Le film de
Bertrand Tavernier, au-delà d’embrasser une partie méconnue de la première
guerre (les combats qui se poursuivirent, dans l’Est, jusqu’en 1919), frappe
par le portrait qu’il dresse de son personnage principal, le capitaine Conan
(excellent Philippe Torreton). Guerrier terrible, façonné par et pour la
guerre, efficace et assoiffé d’action, révolté contre les pantouflards, il
rejoint ces personnages de cinéma qui, eux aussi, ne vivent qu’au travers de la
guerre. On pense au sergent Montana de Cote 465, au sergent Croft dans Les Nus et les morts (tous les deux joués par Aldo Ray) ou au sergent Hartman (R. Lee
Ermey) dans Full Metal Jacket :
ils ne vivent qu’au travers de la guerre, comme des bêtes féroces « praying for a war » comme le
dit Hartman, exaltés et violents, mais terriblement efficaces et, sans doute –
et c’est là le cœur de la réflexion – indispensables pour gagner une guerre. Beaucoup
ont fait la guerre mais nous l’avons gagnée, explique Conan à Norbert,
entendant par là qu’il faut des nettoyeurs de tranchées, sans foi ni loi, pour vaincre.

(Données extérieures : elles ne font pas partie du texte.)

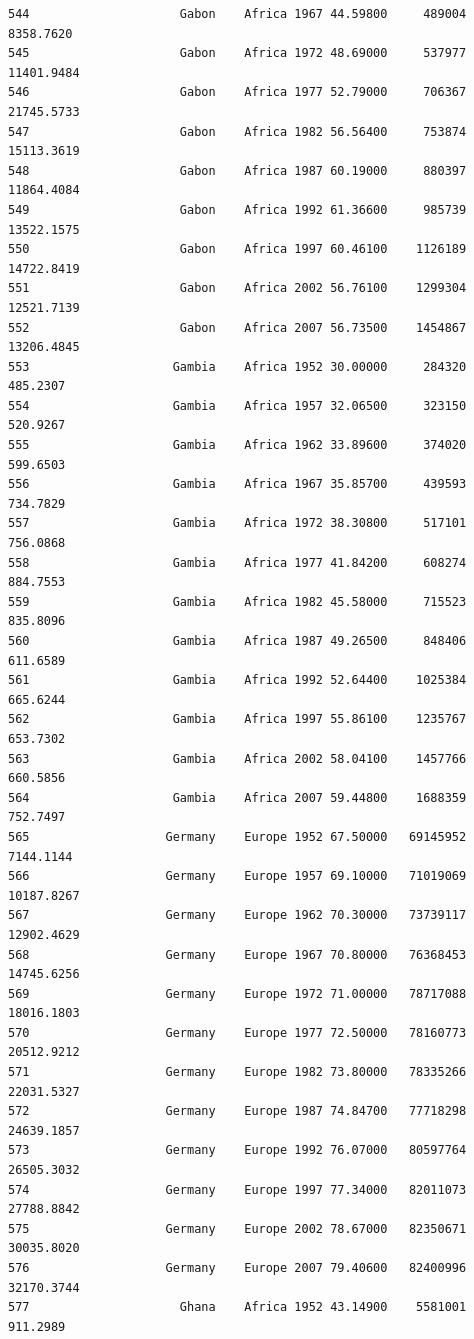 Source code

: \documentclass[
  letterpaper,
  DIV=11,
  numbers=noendperiod]{scrreprt}
\begin{document}
\begin{verbatim}
544                     Gabon    Africa 1967 44.59800     489004   8358.7620
545                     Gabon    Africa 1972 48.69000     537977  11401.9484
546                     Gabon    Africa 1977 52.79000     706367  21745.5733
547                     Gabon    Africa 1982 56.56400     753874  15113.3619
548                     Gabon    Africa 1987 60.19000     880397  11864.4084
549                     Gabon    Africa 1992 61.36600     985739  13522.1575
550                     Gabon    Africa 1997 60.46100    1126189  14722.8419
551                     Gabon    Africa 2002 56.76100    1299304  12521.7139
552                     Gabon    Africa 2007 56.73500    1454867  13206.4845
553                    Gambia    Africa 1952 30.00000     284320    485.2307
554                    Gambia    Africa 1957 32.06500     323150    520.9267
555                    Gambia    Africa 1962 33.89600     374020    599.6503
556                    Gambia    Africa 1967 35.85700     439593    734.7829
557                    Gambia    Africa 1972 38.30800     517101    756.0868
558                    Gambia    Africa 1977 41.84200     608274    884.7553
559                    Gambia    Africa 1982 45.58000     715523    835.8096
560                    Gambia    Africa 1987 49.26500     848406    611.6589
561                    Gambia    Africa 1992 52.64400    1025384    665.6244
562                    Gambia    Africa 1997 55.86100    1235767    653.7302
563                    Gambia    Africa 2002 58.04100    1457766    660.5856
564                    Gambia    Africa 2007 59.44800    1688359    752.7497
565                   Germany    Europe 1952 67.50000   69145952   7144.1144
566                   Germany    Europe 1957 69.10000   71019069  10187.8267
567                   Germany    Europe 1962 70.30000   73739117  12902.4629
568                   Germany    Europe 1967 70.80000   76368453  14745.6256
569                   Germany    Europe 1972 71.00000   78717088  18016.1803
570                   Germany    Europe 1977 72.50000   78160773  20512.9212
571                   Germany    Europe 1982 73.80000   78335266  22031.5327
572                   Germany    Europe 1987 74.84700   77718298  24639.1857
573                   Germany    Europe 1992 76.07000   80597764  26505.3032
574                   Germany    Europe 1997 77.34000   82011073  27788.8842
575                   Germany    Europe 2002 78.67000   82350671  30035.8020
576                   Germany    Europe 2007 79.40600   82400996  32170.3744
577                     Ghana    Africa 1952 43.14900    5581001    911.2989

\end{verbatim}
\end{document}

On retrouve la réflexion qui traverse Cote
465 (« Que Dieu nous
protège si, pour gagner cette guerre, il faut des gars comme vous »).
Capitaine Conan s’écarte donc des tendances
pacifistes ambiantes pour aller voir d’un peu plus près la réalité de la guerre,
avec ses atrocités et ses folies. Et Tavernier complète le tableau de ce type
de personnage : foncièrement inadapté à la vie civile, inutile, Conan dépérit
et meurt à petit feu maintenant que la paix est revenue (« comme un tank rouillé abandonné au fond d’un jardin »
dit de lui, très justement, Philippe Torreton). Et quand Norbert lui dit que la
guerre est finie, que les choses ont changé et qu’il faut s’adapter, Conan
rétorque : « demande donc à un
cleps de s’adapter à la salade, tu vas voir… ». La guerre finie, ce
personnage violent, jusqu’au-boutiste et, malheureusement, sans doute
indispensable, n’a plus de raison d’être.